« Est-ce que ça marche comme ça ? »
Je ne sais pas trop ce qui se passe. Je comprends seulement que les mains de Siegfried sont très chaudes.
Maintenant que j'y pense, nos mains étaient entrelacées.
J'ai levé nos mains jointes, surprise, pour les montrer à Siegfried.
« Oh, Votre Altesse. Un inconnu tient ma main en ce moment. Nous ne sommes même pas mariés. »
« …… Ah, c'est un peu. »
L'atmosphère sérieuse d'il y a un instant a disparu instantanément.
Siegfried a essayé de retirer sa main quand j'ai serré la sienne.
« Je crois que tu as l'habitude de te tenir par la main, maintenant, non ? La chaleur d'une personne, ce n'est pas si mal, hein ? »
Il s'efforçait de toutes ses forces de dégager sa main, mais quand j'ai serré plus fort, il s'est détendu et a semblé abandonner.
Siegfried a regardé alternativement sa main retenue par la mienne et les breloques accrochées à l'épée à sa cuisse, puis a baissé la tête. Au bout d'un moment, j'ai ouvert la bouche pour parler.
« Oh, au fait, Votre Altesse. »
« Hein ? »
Siegfried a relevé la tête et m'a regardée. Les yeux violets qui me contenaient étaient plus doux qu'avant.
« Non…… c'est rien. »
J'ai secoué la tête vivement. J'ai eu soudain une pensée, mais ce n'avait pas l'air du bon moment pour la dire.
Siegfried a cligné des yeux et a continué à me fixer, comme s'il se demandait ce que je voulais dire.
Je n'ai pas tenu face à ce regard et j'ai ouvert la bouche.
« Je viens d'avoir une idée soudaine — les mecs plus jeunes, ce n'est pas mon genre. »
Siegfried a eu l'air interdit. Puis il a hurlé comme s'il était en colère.
« Moi non plus, les femmes plus âgées, ce n'est pas mon genre ! »
J'ai pris un bain tranquille tout l'après-midi du lendemain, puis j'ai pris mon temps pour sécher mes cheveux et m'habiller.
Ensuite, je suis descendue pour voir comment allaient nos serviteurs.
Mes parents sont morts dans un accident de carrosse peu après la naissance de Milliard, donc c'est moi qui suis la véritable maîtresse de la maison maintenant.

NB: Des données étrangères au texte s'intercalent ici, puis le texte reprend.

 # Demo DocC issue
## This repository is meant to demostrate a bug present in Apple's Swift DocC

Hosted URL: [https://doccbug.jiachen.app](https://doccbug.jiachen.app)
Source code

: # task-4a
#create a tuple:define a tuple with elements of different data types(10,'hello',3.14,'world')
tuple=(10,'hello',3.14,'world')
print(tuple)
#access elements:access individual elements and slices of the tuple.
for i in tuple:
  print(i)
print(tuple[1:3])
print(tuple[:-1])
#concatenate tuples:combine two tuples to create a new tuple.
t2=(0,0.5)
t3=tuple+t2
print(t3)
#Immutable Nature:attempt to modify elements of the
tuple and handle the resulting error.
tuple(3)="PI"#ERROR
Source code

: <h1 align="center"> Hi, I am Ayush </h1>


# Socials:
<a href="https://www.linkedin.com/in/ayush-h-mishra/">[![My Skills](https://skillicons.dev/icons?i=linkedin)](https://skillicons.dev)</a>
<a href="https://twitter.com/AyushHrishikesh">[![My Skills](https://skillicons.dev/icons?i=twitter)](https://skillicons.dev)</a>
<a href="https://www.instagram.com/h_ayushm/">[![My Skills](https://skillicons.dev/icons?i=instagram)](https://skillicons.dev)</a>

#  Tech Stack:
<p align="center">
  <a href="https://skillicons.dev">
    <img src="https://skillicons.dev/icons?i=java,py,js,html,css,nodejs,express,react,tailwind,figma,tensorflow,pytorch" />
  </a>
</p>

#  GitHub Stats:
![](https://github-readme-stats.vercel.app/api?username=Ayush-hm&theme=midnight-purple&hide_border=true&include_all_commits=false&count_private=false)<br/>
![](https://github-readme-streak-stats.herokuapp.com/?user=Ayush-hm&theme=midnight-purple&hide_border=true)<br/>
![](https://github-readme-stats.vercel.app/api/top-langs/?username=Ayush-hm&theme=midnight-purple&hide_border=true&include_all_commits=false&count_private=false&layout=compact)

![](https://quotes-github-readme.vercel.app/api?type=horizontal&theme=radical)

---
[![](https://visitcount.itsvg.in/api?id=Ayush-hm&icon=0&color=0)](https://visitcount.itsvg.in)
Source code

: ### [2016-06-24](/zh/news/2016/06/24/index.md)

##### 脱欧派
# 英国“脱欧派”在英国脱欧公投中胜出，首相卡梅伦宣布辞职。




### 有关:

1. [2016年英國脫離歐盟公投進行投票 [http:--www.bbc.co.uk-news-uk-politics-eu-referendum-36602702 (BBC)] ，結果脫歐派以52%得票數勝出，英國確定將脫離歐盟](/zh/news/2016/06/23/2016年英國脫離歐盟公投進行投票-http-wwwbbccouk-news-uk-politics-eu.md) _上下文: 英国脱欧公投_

Il n'y avait pas grand-chose à faire en apparence, mais en fait, je me retrouvais inesperamment occupée à vivre dans un grand manoir.
« Ariel, je suis content de te voir. »
Pendant que je vérifiais le menu à la cuisine pour le dîner, Milliard est apparu au coin du couloir et m'a saisie par le poignet.
« Pourquoi tu transpires comme ça ? Va te laver. »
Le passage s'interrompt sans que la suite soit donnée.